Exercise directions. Where the word "same" appears in a line below, copy the whole line.

Given records.
....

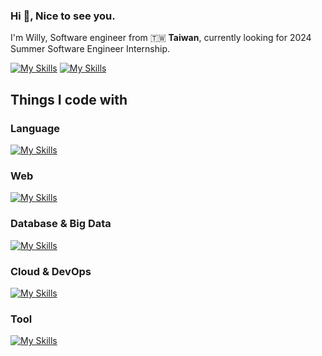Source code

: <h3 align="left">Hi 👋, Nice to see you.</h3>
I'm Willy, Software engineer from 🇹🇼 <strong>Taiwan</strong>, currently looking for 2024 Summer Software Engineer Internship.
<br/>   

[![My Skills](https://skillicons.dev/icons?i=gmail)](willychang17@gmail.com)
[![My Skills](https://skillicons.dev/icons?i=linkedin)](https://www.linkedin.com/in/willychang17/)




## Things I code with
### Language
[![My Skills](https://skillicons.dev/icons?i=c,cs,cpp,py,ts,js,swift,latex,md)](https://skillicons.dev)


### Web
[![My Skills](https://skillicons.dev/icons?i=html,css,sass,react,nextjs,nodejs,npm,tailwind,materialui,bootstrap,jest,express,flask,babel,vite,vercel,postman)](https://skillicons.dev)

### Database & Big Data
[![My Skills](https://skillicons.dev/icons?i=mongodb,mysql,redis,dynamodb)](https://skillicons.dev)


### Cloud & DevOps  
[![My Skills](https://skillicons.dev/icons?i=aws,gcp,firebase,docker,kubernetes,ansible,bash,git,github,linux,ubuntu)](https://skillicons.dev)

### Tool
[![My Skills](https://skillicons.dev/icons?i=notion,sublime,vscode,unity,figma)](https://skillicons.dev)
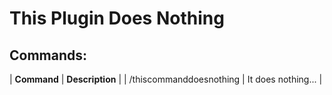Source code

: # This Plugin Does Nothing
## Commands:
| **Command** | **Description** |
| /thiscommanddoesnothing | It does nothing... |
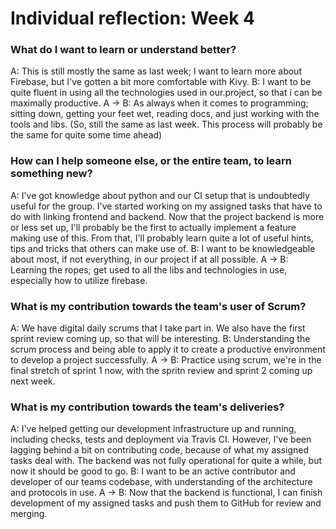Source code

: # Individual reflection: Week 4

### What do I want to learn or understand better?
A: This is still mostly the same as last week; I want to learn more about Firebase, but I've gotten a bit more comfortable with Kivy.
B: I want to be quite fluent in using all the technologies used in our.project, so that i can be maximally productive.
A -> B: As always when it comes to programming; sitting down, getting your feet wet, reading docs, and just working with the tools and libs. (So, still the same as last week. This process will probably be the same for quite some time ahead)

### How can I help someone else, or the entire team, to learn something new?
A: I've got knowledge about python and our CI setup that is undoubtedly useful for the group. I've started working on my assigned tasks that have to do with linking frontend and backend. Now that the project backend is more or less set up, I'll probably be the first to actually implement a feature making use of this. From that, I'll probably learn quite a lot of useful hints, tips and tricks that others can make use of.
B: I want to be knowledgeable about most, if not everything, in our project if at all possible.
A -> B: Learning the ropes; get used to all the libs and technologies in use, especially how to utilize firebase.

### What is my contribution towards the team's user of Scrum?
A: We have digital daily scrums that I take part in. We also have the first sprint review coming up, so that will be interesting.
B: Understanding the scrum process and being able to apply it to create a productive environment to develop a project successfully.
A -> B: Practice using scrum, we're in the final stretch of sprint 1 now, with the spritn review and sprint 2 coming up next week.

### What is my contribution towards the team's deliveries?
A: I've helped getting our development infrastructure up and running, including checks, tests and deployment via Travis CI. However, I've been lagging behind a bit on contributing code, because of what my assigned tasks deal with. The backend was not fully operational for quite a while, but now it should be good to go.
B: I want to be an active contributor and developer of our teams codebase, with understanding of the architecture and protocols in use.
A -> B: Now that the backend is functional, I can finish development of my assigned tasks and push them to GitHub for review and merging.
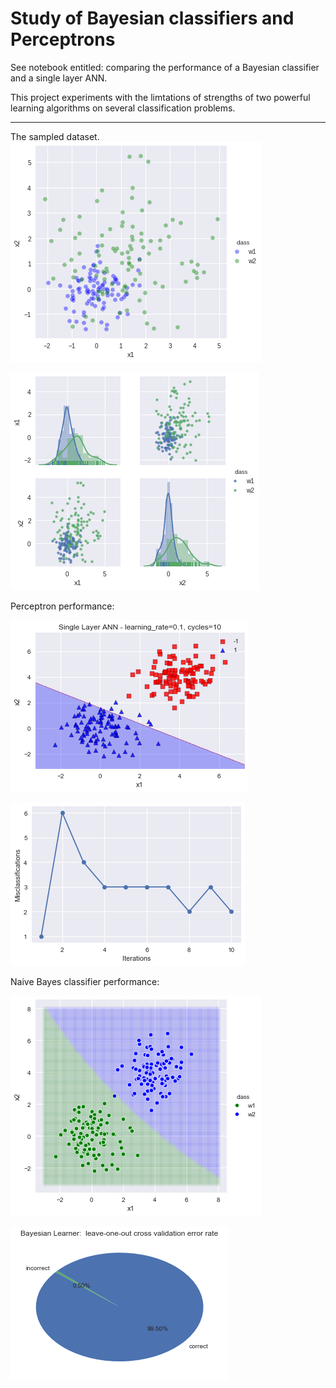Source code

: # Study of Bayesian classifiers and Perceptrons 

See notebook entitled: comparing the performance of a Bayesian classifier and a single layer ANN.

This project experiments with the limtations of strengths of two powerful learning algorithms on several classification problems.  

---- 

The sampled dataset.  
![sampled1_1](images/sam2.png)    

![sampled1_2](images/sam1.png)    
   

Perceptron performance: 

![percep1](images/percep-1.png)     

![percep1-1](images/percept-1-1.png)      


Naive Bayes classifier performance:  


![naive](images/naive.png)     

![naive-err](images/naive-err.png)      

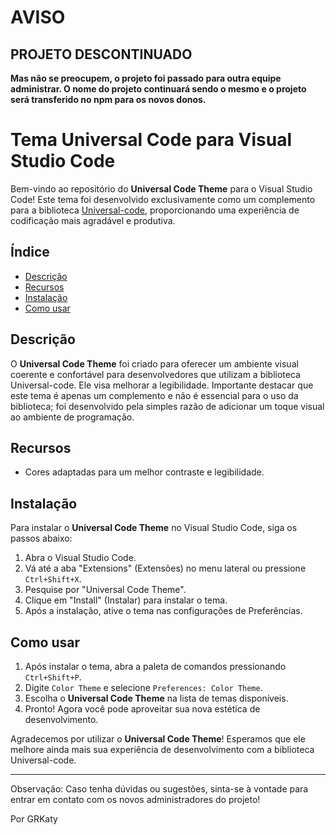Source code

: # AVISO

## PROJETO DESCONTINUADO
**Mas não se preocupem, o projeto foi passado para outra equipe administrar. O nome do projeto continuará sendo o mesmo e o projeto será transferido no npm para os novos donos.**

# Tema Universal Code para Visual Studio Code

Bem-vindo ao repositório do **Universal Code Theme** para o Visual Studio Code! Este tema foi desenvolvido exclusivamente como um complemento para a biblioteca [Universal-code](https://github.com/RafaelHenriqu/Universal-Code), proporcionando uma experiência de codificação mais agradável e produtiva.

## Índice

- [Descrição](#descrição)
- [Recursos](#recursos)
- [Instalação](#instalação)
- [Como usar](#como-usar)

## Descrição

O **Universal Code Theme** foi criado para oferecer um ambiente visual coerente e confortável para desenvolvedores que utilizam a biblioteca Universal-code. Ele visa melhorar a legibilidade. Importante destacar que este tema é apenas um complemento e não é essencial para o uso da biblioteca; foi desenvolvido pela simples razão de adicionar um toque visual ao ambiente de programação.

## Recursos

- Cores adaptadas para um melhor contraste e legibilidade.

## Instalação

Para instalar o **Universal Code Theme** no Visual Studio Code, siga os passos abaixo:

1. Abra o Visual Studio Code.
2. Vá até a aba "Extensions" (Extensões) no menu lateral ou pressione `Ctrl+Shift+X`.
3. Pesquise por "Universal Code Theme".
4. Clique em "Install" (Instalar) para instalar o tema.
5. Após a instalação, ative o tema nas configurações de Preferências.

## Como usar

1. Após instalar o tema, abra a paleta de comandos pressionando `Ctrl+Shift+P`.
2. Digite `Color Theme` e selecione `Preferences: Color Theme`.
3. Escolha o **Universal Code Theme** na lista de temas disponíveis.
4. Pronto! Agora você pode aproveitar sua nova estética de desenvolvimento.

Agradecemos por utilizar o **Universal Code Theme**! Esperamos que ele melhore ainda mais sua experiência de desenvolvimento com a biblioteca Universal-code.

---

Observação: Caso tenha dúvidas ou sugestões, sinta-se à vontade para entrar em contato com os novos administradores do projeto!

Por GRKaty
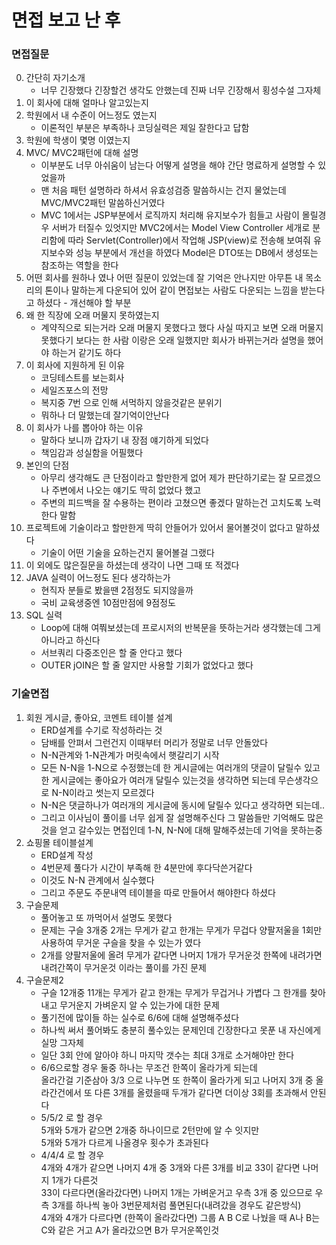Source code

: # 면접 보고 난 후

### 면접질문
0. 간단히 자기소개
   - 너무 긴장했다 긴장할건 생각도 안했는데 진짜 너무 긴장해서 횡성수설 그자체
1. 이 회사에 대해 얼마나 알고있는지
2. 학원에서 내 수준이 어느정도 였는지
   - 이론적인 부분은 부족하나 코딩실력은 제일 잘한다고 답함
3. 학원에 학생이 몇명 이였는지
4. MVC/ MVC2패턴에 대해 설명
   - 이부분도 너무 아쉬움이 남는다 어떻게 설명을 해야 간단 명료하게 설명할 수 있었을까
   - 맨 처음 패턴 설명하라 하셔서 유효성검증 말씀하시는 건지 물었는데 MVC/MVC2패턴 말씀하신거였다
   - MVC 1에서는 JSP부분에서 로직까지 처리해 유지보수가 힘들고 사람이 몰릴경우 서버가 터질수 있엇지만 MVC2에서는 Model View Controller 세개로 분리함에 따라 Servlet(Controller)에서
     작업해 JSP(view)로 전송해 보여줘 유지보수와 성능 부분에서 개선을 하였다 Model은 DTO또는 DB에서 생성또는 참조하는 역할을 한다
5. 어떤 회사를 원하나 였나 어떤 질문이 있었는데 잘 기억은 안나지만 아무튼 내 목소리의 톤이나 말하는게 다운되어 있어 같이 면접보는 사람도 다운되는 느낌을 받는다고 하셨다 - 개선해야 할 부분
6. 왜 한 직장에 오래 머물지 못하였는지
   - 계약직으로 되는거라 오래 머물지 못했다고 했다 사실 따지고 보면 오래 머물지 못했다기 보다는 한 사람 이랑은 오래 일했지만 회사가 바뀌는거라 설명을 했어야 하는거 같기도 하다
7. 이 회사에 지원하게 된 이유
   - 코딩테스트를 보는회사
   - 세일즈포스의 전망
   - 복지중 7번 으로 인해 서먹하지 않을것같은 분위기
   - 뭐하나 더 말했는데 잘기억이안난다
8. 이 회사가 나를 뽑아야 하는 이유
   - 말하다 보니까 갑자기 내 장점 얘기하게 되었다
   - 책임감과 성실함을 어필했다
9. 본인의 단점
   - 아무리 생각해도 큰 단점이라고 할만한게 없어 제가 판단하기로는 잘 모르겠으나 주변에서 나오는 얘기도 딱히 없었다 했고
   - 주변의 피드백을 잘 수용하는 편이라 고쳤으면 좋겠다 말하는건 고치도록 노력한다 말함
10. 프로젝트에 기술이라고 할만한게 딱히 안들어가 있어서 물어볼것이 없다고 말하셨다
    - 기술이 어떤 기술을 요하는건지 물어볼걸 그랬다
11. 이 외에도 많은질문을 하셨는데 생각이 나면 그때 또 적겠다
12. JAVA 실력이 어느정도 된다 생각하는가
    - 현직자 분들로 봤을땐 2점정도 되지않을까
    - 국비 교육생중엔 10점만점에 9점정도
13. SQL 실력
    - Loop에 대해 여쭤보셨는데 프로시저의 반복문을 뜻하는거라 생각했는데 그게 아니라고 하신다
    - 서브쿼리 다중조인은 할 줄 안다고 했다
    - OUTER jOIN은 할 줄 알지만 사용할 기회가 없었다고 했다

### 기술면접
1. 회원 게시글, 좋아요, 코멘트 테이블 설계
   - ERD설계를 수기로 작성하라는 것
   - 담배를 안펴서 그런건지 이때부터 머리가 정말로 너무 안돌았다
   - N-N관계와 1-N관계가 머릿속에서 햇갈리기 시작
   - 모든 N-N을 1-N으로 수정했는데 한 게시글에는 여러개의 댓글이 달릴수 있고 한 게시글에는 좋아요가 여러개 달릴수 있는것을 생각하면 되는데 무슨생각으로 N-N이라고 썻는지 모르겠다
   - N-N은 댓글하나가 여러개의 게시글에 동시에 달릴수 있다고 생각하면 되는데..
   - 그리고 이사님이 풀이를 너무 쉽게 잘 설명해주신다 그 말씀들만 기억해도 많은것을 얻고 갈수있는 면접인데 1-N, N-N에 대해 말해주셨는데 기억을 못하는중
2. 쇼핑몰 테이블설계
   - ERD설계 작성
   - 4번문제 풀다가 시간이 부족해 한 4분만에 후다닥쓴거같다
   - 이것도 N-N 관계에서 실수했다
   - 그리고 주문도 주문내역 테이블을 따로 만들어서 해야한다 하셨다
3. 구슬문제
   - 풀어놓고 또 까먹어서 설명도 못했다
   - 문제는 구슬 3개중 2개는 무게가 같고 한개는 무게가 무겁다 양팔저울을 1회만 사용하여 무거운 구슬을 찾을 수 있는가 였다
   - 2개를 양팔저울에 올려 무게가 같다면 나머지 1개가 무거운것 한쪽에 내려가면 내려간쪽이 무거운것 이라는 풀이를 가진 문제
4. 구슬문제2
   - 구슬 12개중 11개는 무게가 같고 한개는 무게가 무겁거나 가볍다 그 한개를 찾아내고 무거운지 가벼운지 알 수 있는가에 대한 문제
   - 풀기전에 많이들 하는 실수로 6/6에 대해 설명해주셨다
   - 하나씩 써서 풀어봐도 충분히 풀수있는 문제인데 긴장한다고 못푼 내 자신에게 실망 그자체
   - 일단 3회 안에 알아야 하니 마지막 갯수는 최대 3개로 소거해야만 한다
   - 6/6으로할 경우 둘중 하나는 무조건 한쪽이 올라가게 되는데  
     올라간걸 기준삼아 3/3 으로 나누면 또 한쪽이 올라가게 되고 나머지 3개 중 올라간건에서 또 다른 3개를 올렸을때 두개가 같다면 더이상 3회를 초과해서 안된다
    -  5/5/2 로 할 경우  
      5개와 5개가 같으면 2개중 하나이므로 2턴만에 알 수 잇지만  
      5개와 5개가 다르게 나올경우 횟수가 초과된다
    - 4/4/4 로 할 경우  
     4개와 4개가 같으면 나머지 4개 중 3개와 다른 3개를 비교 33이 같다면 나머지 1개가 다른것  
     33이 다르다면(올라갔다면) 나머지 1개는 가벼운거고 우측 3개 중 있으므로 우측 3개를 하나씩 놓아 3번문제처럼 풀면된다(내려갔을 경우도 같은방식)  
     4개와 4개가 다르다면 (한쪽이 올라갔다면) 그룹 A B C로 나눴을 때 A나 B는 C와 같은 거고 A가 올라갔으면 B가 무거운쪽인것 
     
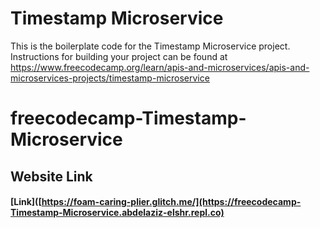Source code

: # Timestamp Microservice

This is the boilerplate code for the Timestamp Microservice project. Instructions for building your project can be found at https://www.freecodecamp.org/learn/apis-and-microservices/apis-and-microservices-projects/timestamp-microservice
# freecodecamp-Timestamp-Microservice

## Website Link
#### [Link]([https://foam-caring-plier.glitch.me/](https://freecodecamp-Timestamp-Microservice.abdelaziz-elshr.repl.co)

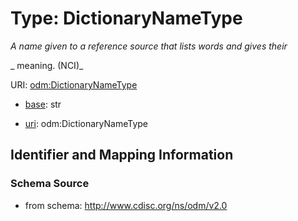 # Type: DictionaryNameType




_A name given to a reference source that lists words and gives their_

_                meaning. (NCI)_



URI: [odm:DictionaryNameType](http://www.cdisc.org/ns/odm/v2.0/DictionaryNameType)

* [base](https://w3id.org/linkml/base): str

* [uri](https://w3id.org/linkml/uri): odm:DictionaryNameType









## Identifier and Mapping Information







### Schema Source


* from schema: http://www.cdisc.org/ns/odm/v2.0



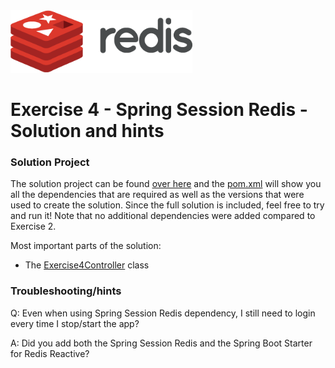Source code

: <img src="../img/redis-logo-full-color-rgb.png" height=100/>

# Exercise 4 - Spring Session Redis - Solution and hints

### Solution Project
The solution project can be found [over here](exercise4) and the [pom.xml](exercise4/pom.xml) will show you all the dependencies that are required as well as the versions that were used to create the solution. Since the full solution is included, feel free to try and run it! Note that no additional dependencies were added compared to Exercise 2.

Most important parts of the solution:
* The [Exercise4Controller](exercise4/src/main/java/com/redis/lars/exercise4/Exercise4Controller.java) class

### Troubleshooting/hints

Q: Even when using Spring Session Redis dependency, I still need to login every time I stop/start the app?

A: Did you add both the Spring Session Redis and the Spring Boot Starter for Redis Reactive?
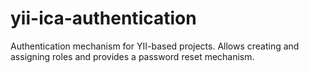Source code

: yii-ica-authentication
======================

Authentication mechanism for YII-based projects. Allows creating and assigning roles and provides a password reset mechanism.
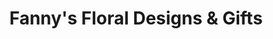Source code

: ---
title: "Fanny's Floral Designs & Gifts"
url: /detroit/fannys-floral-designs-und-gifts/
shop: Blumen
---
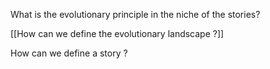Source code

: 
What is the evolutionary principle in the niche of the stories?




[[How can we define the evolutionary landscape ?]]





How can we define a story ?




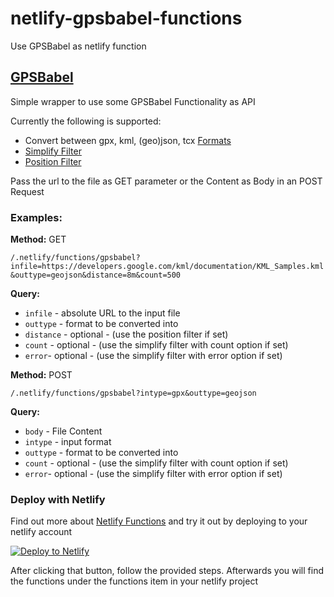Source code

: # netlify-gpsbabel-functions
Use GPSBabel as netlify function

## [GPSBabel](https://www.gpsbabel.org/)

Simple wrapper to use some GPSBabel Functionality as API

Currently the following is supported:

- Convert between gpx, kml, (geo)json, tcx [Formats](https://www.gpsbabel.org/htmldoc-1.5.4/The_Formats.html)
- [Simplify Filter](https://www.gpsbabel.org/htmldoc-1.5.4/filter_simplify.html)
- [Position Filter](https://www.gpsbabel.org/htmldoc-1.5.4/filter_position.html)

Pass the url to the file as GET parameter or the
Content as Body in an POST Request

### Examples:
**Method:** GET

 `/.netlify/functions/gpsbabel?infile=https://developers.google.com/kml/documentation/KML_Samples.kml&outtype=geojson&distance=8m&count=500`

**Query:**
- `infile` - absolute URL to the input file
- `outtype` - format to be converted into
- `distance` - optional - (use the position filter if set)
- `count` - optional - (use the simplify filter with count option if set)
- `error`- optional - (use the simplify filter with error option if set)

**Method:** POST

 `/.netlify/functions/gpsbabel?intype=gpx&outtype=geojson`

**Query:**
- `body` - File Content
- `intype` - input format
- `outtype` - format to be converted into
- `count` - optional - (use the simplify filter with count option if set)
- `error`- optional - (use the simplify filter with error option if set)


### Deploy with Netlify

Find out more about [Netlify Functions](https://www.netlify.com/products/functions/) and try it out by deploying to your netlify account

<a href="https://app.netlify.com/start/deploy?repository=https://github.com/khuppenbauer/netlify-gpsbabel-functions" target="_blank"><img src="https://www.netlify.com/img/deploy/button.svg" alt="Deploy to Netlify"></a>

After clicking that button, follow the provided steps. Afterwards you will find the functions under the functions item in your netlify project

....

Result.
A: This is still mostly the same as last week; I want to learn more about Firebase, but I've gotten a bit more comfortable with Kivy.
A -> B: As always when it comes to programming; sitting down, getting your feet wet, reading docs, and just working with the tools and libs. (So, still the same as last week. This process will probably be the same for quite some time ahead)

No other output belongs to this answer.